Oil and gas reserve reports are prepared by independent consultants to estimate the quantities of hydrocarbons that can be economically recovered from proved properties, utilizing current commodity prices and taking into account expected capital and other expenditures.  These reports also estimate the future net present value of the reserves, and are used for internal planning purposes and for testing the carrying value of the properties on our balance sheet.

The reserve data included in this Annual Report represent estimates only.  Estimating quantities of proved oil and natural gas reserves is a complex process.  It requires interpretations of available technical data and various estimates, including estimates based upon assumptions relating to economic factors, such as future commodity prices, production costs, severance and excise taxes, availability of capital, estimates of required capital expenditures and workover and remedial costs, and the assumed effect of governmental regulation.  The assumptions underlying our estimates of our proved reserves could prove to be inaccurate, and any significant inaccuracy could materially affect, among other things, future estimates of the reserves, the economically recoverable quantities of oil and natural gas attributable to the properties, the classifications of reserves based on risk of recovery, and estimates of our future net cash flows.

At December 31, 2011, 56% of our estimated proved reserves were producing, 13% were proved developed non-producing and 31% were proved undeveloped.  Estimation of proved undeveloped reserves and proved developed non-producing reserves is almost always based on analogy to existing wells, volumetric analysis or probabilistic methods, in contrast to the performance data used to estimate producing reserves.  Recovery of proved undeveloped reserves requires significant capital expenditures and successful drilling operations.  Revenues from estimated proved developed non-producing and proved undeveloped reserves will not be realized until sometime in the future, if at all.

You should not assume that the present values referred to in this report represent the current market value of our estimated oil and natural gas reserves.  The timing and success of the production and the expenses related to the development of oil and natural gas properties, each of which is subject to numerous risks and uncertainties, will affect the timing and amount of actual future net cash flows from our proved reserves and their present value.  In addition, our PV10 estimates are based on costs as of the date of the estimates and assume fixed commodity prices.  Actual future prices and costs may be materially higher or lower than the prices and costs used in the estimate.

Further, the effect of derivative instruments is not reflected in these assumed prices; we have three such instruments in place at December 31, 2011. Also, the use of a 10% discount factor to calculate PV10 may not necessarily represent the most appropriate discount factor given actual interest rates and risks to which our business or the oil and natural gas industry in general are subject.
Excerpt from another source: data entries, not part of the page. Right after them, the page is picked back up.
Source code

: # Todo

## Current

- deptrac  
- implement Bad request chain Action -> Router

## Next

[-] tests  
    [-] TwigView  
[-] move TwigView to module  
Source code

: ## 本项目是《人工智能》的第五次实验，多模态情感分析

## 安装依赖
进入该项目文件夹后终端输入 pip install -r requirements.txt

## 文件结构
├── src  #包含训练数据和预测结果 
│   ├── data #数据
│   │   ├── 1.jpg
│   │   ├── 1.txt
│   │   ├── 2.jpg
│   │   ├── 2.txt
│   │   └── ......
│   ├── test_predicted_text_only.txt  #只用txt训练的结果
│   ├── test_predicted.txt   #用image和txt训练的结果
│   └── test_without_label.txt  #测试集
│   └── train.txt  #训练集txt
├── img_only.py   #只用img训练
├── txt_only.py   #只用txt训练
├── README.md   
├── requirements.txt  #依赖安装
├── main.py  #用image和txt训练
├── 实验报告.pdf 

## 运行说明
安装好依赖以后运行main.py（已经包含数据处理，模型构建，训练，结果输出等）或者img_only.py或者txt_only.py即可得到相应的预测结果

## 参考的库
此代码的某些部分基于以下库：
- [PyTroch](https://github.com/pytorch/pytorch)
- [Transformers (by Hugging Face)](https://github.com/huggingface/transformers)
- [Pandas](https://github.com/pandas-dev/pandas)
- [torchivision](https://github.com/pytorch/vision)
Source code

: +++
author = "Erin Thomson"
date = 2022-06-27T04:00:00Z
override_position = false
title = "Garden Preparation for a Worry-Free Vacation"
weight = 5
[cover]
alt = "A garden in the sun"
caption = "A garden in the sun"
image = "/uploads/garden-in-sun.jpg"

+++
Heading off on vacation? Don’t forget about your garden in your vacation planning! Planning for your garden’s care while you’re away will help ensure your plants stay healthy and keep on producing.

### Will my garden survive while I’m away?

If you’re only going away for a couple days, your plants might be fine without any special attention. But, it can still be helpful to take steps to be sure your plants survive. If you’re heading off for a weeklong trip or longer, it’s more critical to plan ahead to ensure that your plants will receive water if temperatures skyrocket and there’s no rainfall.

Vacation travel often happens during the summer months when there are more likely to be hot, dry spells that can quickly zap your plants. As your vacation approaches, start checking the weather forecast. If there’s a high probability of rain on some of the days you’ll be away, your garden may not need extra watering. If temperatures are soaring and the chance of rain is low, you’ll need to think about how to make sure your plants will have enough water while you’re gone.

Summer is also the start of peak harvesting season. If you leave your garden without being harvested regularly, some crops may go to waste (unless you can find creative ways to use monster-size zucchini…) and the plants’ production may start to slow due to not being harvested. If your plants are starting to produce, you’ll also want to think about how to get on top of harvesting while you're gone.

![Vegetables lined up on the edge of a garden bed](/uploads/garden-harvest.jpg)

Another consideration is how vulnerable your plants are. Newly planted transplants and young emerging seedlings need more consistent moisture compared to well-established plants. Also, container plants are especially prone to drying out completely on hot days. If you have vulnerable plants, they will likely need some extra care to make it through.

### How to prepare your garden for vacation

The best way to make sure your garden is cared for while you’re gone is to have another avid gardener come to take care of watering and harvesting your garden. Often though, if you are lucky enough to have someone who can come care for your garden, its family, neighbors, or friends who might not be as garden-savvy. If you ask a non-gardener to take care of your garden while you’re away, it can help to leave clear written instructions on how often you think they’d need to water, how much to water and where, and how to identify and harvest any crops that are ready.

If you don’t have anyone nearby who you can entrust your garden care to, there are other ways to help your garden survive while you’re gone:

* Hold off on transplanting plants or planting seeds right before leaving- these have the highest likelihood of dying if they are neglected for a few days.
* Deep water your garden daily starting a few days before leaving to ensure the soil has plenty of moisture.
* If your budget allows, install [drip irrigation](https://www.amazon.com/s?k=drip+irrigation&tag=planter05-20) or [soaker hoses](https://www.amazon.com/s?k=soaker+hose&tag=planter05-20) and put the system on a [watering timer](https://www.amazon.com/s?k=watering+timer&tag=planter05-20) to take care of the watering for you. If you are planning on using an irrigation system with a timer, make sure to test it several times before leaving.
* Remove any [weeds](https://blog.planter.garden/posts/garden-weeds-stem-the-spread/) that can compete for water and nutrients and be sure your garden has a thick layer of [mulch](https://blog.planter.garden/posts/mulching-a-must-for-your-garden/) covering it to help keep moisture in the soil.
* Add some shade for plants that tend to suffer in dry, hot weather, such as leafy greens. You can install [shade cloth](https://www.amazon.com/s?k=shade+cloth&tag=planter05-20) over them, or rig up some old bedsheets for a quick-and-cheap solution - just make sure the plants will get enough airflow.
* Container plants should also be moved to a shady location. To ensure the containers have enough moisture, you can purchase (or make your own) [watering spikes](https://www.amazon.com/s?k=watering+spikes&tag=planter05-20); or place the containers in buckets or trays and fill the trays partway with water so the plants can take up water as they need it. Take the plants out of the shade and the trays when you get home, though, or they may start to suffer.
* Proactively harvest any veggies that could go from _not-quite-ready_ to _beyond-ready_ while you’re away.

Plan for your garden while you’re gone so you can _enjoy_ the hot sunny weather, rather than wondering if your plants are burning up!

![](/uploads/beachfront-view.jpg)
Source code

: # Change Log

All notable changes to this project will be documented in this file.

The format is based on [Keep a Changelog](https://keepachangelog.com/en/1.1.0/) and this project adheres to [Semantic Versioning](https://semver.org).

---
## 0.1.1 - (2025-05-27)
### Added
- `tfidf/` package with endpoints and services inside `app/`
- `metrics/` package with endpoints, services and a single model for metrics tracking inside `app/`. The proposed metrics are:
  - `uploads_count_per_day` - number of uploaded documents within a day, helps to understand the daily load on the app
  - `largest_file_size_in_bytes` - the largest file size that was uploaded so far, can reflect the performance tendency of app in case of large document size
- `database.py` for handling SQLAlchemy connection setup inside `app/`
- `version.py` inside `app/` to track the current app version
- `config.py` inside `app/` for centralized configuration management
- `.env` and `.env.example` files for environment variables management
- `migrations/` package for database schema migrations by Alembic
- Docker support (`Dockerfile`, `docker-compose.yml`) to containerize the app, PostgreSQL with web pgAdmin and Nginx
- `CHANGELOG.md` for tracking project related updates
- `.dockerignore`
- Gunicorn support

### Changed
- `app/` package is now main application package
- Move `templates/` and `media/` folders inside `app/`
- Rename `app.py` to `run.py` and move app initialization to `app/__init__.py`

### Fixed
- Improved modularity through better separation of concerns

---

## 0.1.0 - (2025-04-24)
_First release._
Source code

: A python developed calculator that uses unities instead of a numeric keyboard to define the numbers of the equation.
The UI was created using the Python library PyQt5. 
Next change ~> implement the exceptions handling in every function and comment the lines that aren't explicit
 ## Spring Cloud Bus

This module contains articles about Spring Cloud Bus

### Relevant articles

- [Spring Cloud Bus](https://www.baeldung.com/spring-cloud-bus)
The use of hedging arrangements in oil and gas production could result in financial losses or reduce income.

We use derivative instruments, typically fixed-rate swaps and costless collars, to manage price risk underlying our oil and gas production.  The fair value of our derivative instruments will be marked to market at the end of each quarter and the resulting unrealized gains or losses due to changes in the fair value of our derivative instrument will be recognized in current earnings.  Accordingly, our earnings may fluctuate significantly as a result of changes in fair value of our derivative instruments.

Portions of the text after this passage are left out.